EXERCISE INPUT Block Start

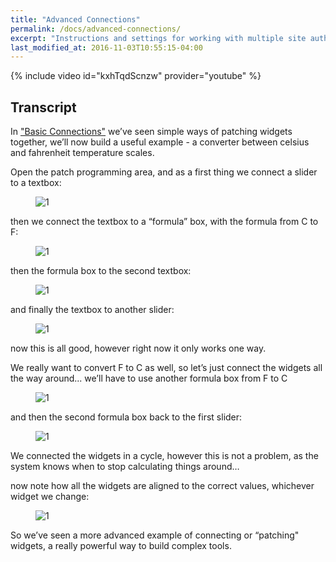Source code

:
 ```yaml
---
title: "Advanced Connections"
permalink: /docs/advanced-connections/
excerpt: "Instructions and settings for working with multiple site authors."
last_modified_at: 2016-11-03T10:55:15-04:00
---
```


{% include video id="kxhTqdScnzw" provider="youtube" %}

## Transcript

In ["Basic Connections"](/docs/basic-connections) we’ve seen simple ways of patching widgets together, we’ll now build a useful example - a converter between celsius and fahrenheit temperature scales.

Open the patch programming area, and as a first thing we connect a slider to a textbox:

<figure>
  <img src="{{ '/assets/images/docs-gifs/advanced-connections/advanced-connections-1.gif' | relative_url }}" alt="1">
</figure>

then we connect the textbox to a “formula” box, with the formula from C to F:

<figure>
  <img src="{{ '/assets/images/docs-gifs/advanced-connections/advanced-connections-2.gif' | relative_url }}" alt="1">
</figure>

then the formula box to the second textbox:

<figure>
  <img src="{{ '/assets/images/docs-gifs/advanced-connections/advanced-connections-3.gif' | relative_url }}" alt="1">
</figure>

and finally the textbox to another slider:

<figure>
  <img src="{{ '/assets/images/docs-gifs/advanced-connections/advanced-connections-4.gif' | relative_url }}" alt="1">
</figure>

now this is all good, however right now it only works one way.

We really want to convert F to C as well, so let’s just connect the widgets all the way around... we’ll have to use another formula box from F to C

<figure>
  <img src="{{ '/assets/images/docs-gifs/advanced-connections/advanced-connections-5.gif' | relative_url }}" alt="1">
</figure>

and then the second formula box back to the first slider:

<figure>
  <img src="{{ '/assets/images/docs-gifs/advanced-connections/advanced-connections-6.gif' | relative_url }}" alt="1">
</figure>

We connected the widgets in a cycle, however this is not a problem, as the system knows when to stop calculating things around…

now note how all the  widgets are aligned to the correct values, whichever widget we change:

<figure>
  <img src="{{ '/assets/images/docs-gifs/advanced-connections/advanced-connections-7.gif' | relative_url }}" alt="1">
</figure>

So we’ve seen a more advanced example of connecting or “patching" widgets, a really powerful way to build complex tools.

EXERCISE INPUT Block End

> _WORK TO COMPLETE_
Please output all of the entries above exactly, but without any picture.

> _SOLUTION_
Source code

:
 ```yaml
---
title: "Advanced Connections"
permalink: /docs/advanced-connections/
excerpt: "Instructions and settings for working with multiple site authors."
last_modified_at: 2016-11-03T10:55:15-04:00
---
```


{% include video id="kxhTqdScnzw" provider="youtube" %}

## Transcript

In ["Basic Connections"](/docs/basic-connections) we’ve seen simple ways of patching widgets together, we’ll now build a useful example - a converter between celsius and fahrenheit temperature scales.

Open the patch programming area, and as a first thing we connect a slider to a textbox:

<figure>
  <img src="{{ '/assets/images/docs-gifs/advanced-connections/advanced-connections-1.gif' | relative_url }}" alt="1">
</figure>

then we connect the textbox to a “formula” box, with the formula from C to F:

<figure>
  <img src="{{ '/assets/images/docs-gifs/advanced-connections/advanced-connections-2.gif' | relative_url }}" alt="1">
</figure>

then the formula box to the second textbox:

<figure>
  <img src="{{ '/assets/images/docs-gifs/advanced-connections/advanced-connections-3.gif' | relative_url }}" alt="1">
</figure>

and finally the textbox to another slider:

<figure>
  <img src="{{ '/assets/images/docs-gifs/advanced-connections/advanced-connections-4.gif' | relative_url }}" alt="1">
</figure>

now this is all good, however right now it only works one way.

We really want to convert F to C as well, so let’s just connect the widgets all the way around... we’ll have to use another formula box from F to C

<figure>
  <img src="{{ '/assets/images/docs-gifs/advanced-connections/advanced-connections-5.gif' | relative_url }}" alt="1">
</figure>

and then the second formula box back to the first slider:

<figure>
  <img src="{{ '/assets/images/docs-gifs/advanced-connections/advanced-connections-6.gif' | relative_url }}" alt="1">
</figure>

We connected the widgets in a cycle, however this is not a problem, as the system knows when to stop calculating things around…

now note how all the  widgets are aligned to the correct values, whichever widget we change:

<figure>
  <img src="{{ '/assets/images/docs-gifs/advanced-connections/advanced-connections-7.gif' | relative_url }}" alt="1">
</figure>

So we’ve seen a more advanced example of connecting or “patching" widgets, a really powerful way to build complex tools.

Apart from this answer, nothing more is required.